The sweet spot: Why spaceships can help us design for a circular economy

According to Dana Meadows (1992), to reach systems change, the most important element is to have the power to transcend paradigms.

This is hard to do with anyone, let alone MBA students.

This week, Adam Lusby, adjunct lecturer at the Exeter MBA and Delfina Zagarzazú, 2016 Alumni, piloted a 2 day workshop coined Generation Space, where 43 students worked on the mission:

“Scope and define the internal characteristics of a spaceship that can evolve to host 1000 people for 1000 years for generational interstellar space travel”                

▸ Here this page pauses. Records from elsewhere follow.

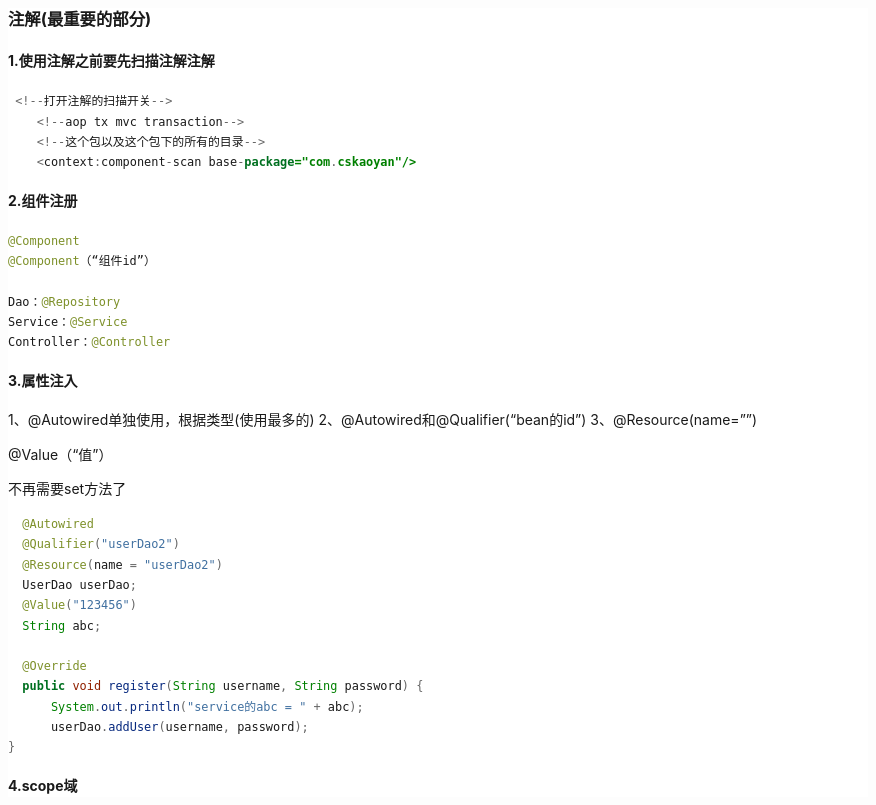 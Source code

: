 ### 注解(最重要的部分)

#### 1.使用注解之前要先扫描注解注解

```java
 <!--打开注解的扫描开关-->
    <!--aop tx mvc transaction-->
    <!--这个包以及这个包下的所有的目录-->
    <context:component-scan base-package="com.cskaoyan"/>


```

#### 2.组件注册

```java
@Component
@Component（“组件id”）

Dao：@Repository
Service：@Service
Controller：@Controller


```

#### 3.属性注入

1、@Autowired单独使用，根据类型(使用最多的)
2、@Autowired和@Qualifier(“bean的id”)
3、@Resource(name=””)



@Value（“值”）

不再需要set方法了

```java
  @Autowired
  @Qualifier("userDao2")
  @Resource(name = "userDao2")
  UserDao userDao;
  @Value("123456")
  String abc;

  @Override
  public void register(String username, String password) {
      System.out.println("service的abc = " + abc);
      userDao.addUser(username, password);
}


```

#### 4.scope域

By setting the context in a galaxy, students were allowed to enter a new paradigm without considering it, allowing re-design  to happen at many different levels of a system including food, water, manufacturing and health to meet the needs of life in space.

Using Design Thinking to guide the process, the exploratory phase of  it allowed students to push the boundaries of creativity whilst in ideation staying aware of the need to build a circular economy strategy for the underlying importance of closed loop design to keep resources in use through the voyage.

What is your strategy to ensure the continuous uptime performance of all your resources? In other words, how do you propose to keep products, components, and materials at their highest utility and value during the voyage?

Further inspiration for circular design was enabled by Chris Grantham and Arianne Orillac who lead Circular Economy at IDEO in London who guided the spaceships to consider reiteration of product design onboard using circular economy strategy cards.

After prototypes and definition of spaceship purpose, teams were judged by an all women panel to put their circular innovations forward.

  • Hege Saebjornsen, Country Sustainability Manager, IKEA UK & IE
  • Lynn Maxwell, Sustainability Developer, IKEA UK & IE
  • Emilie Sandberg, Creative Leader, IKEA UK & IE
  • Arianne Orillac, Circular Business Designer, IDEO London

This project is part of the Corporate Challenge 2018 in collaboration with IKEA and IDEO.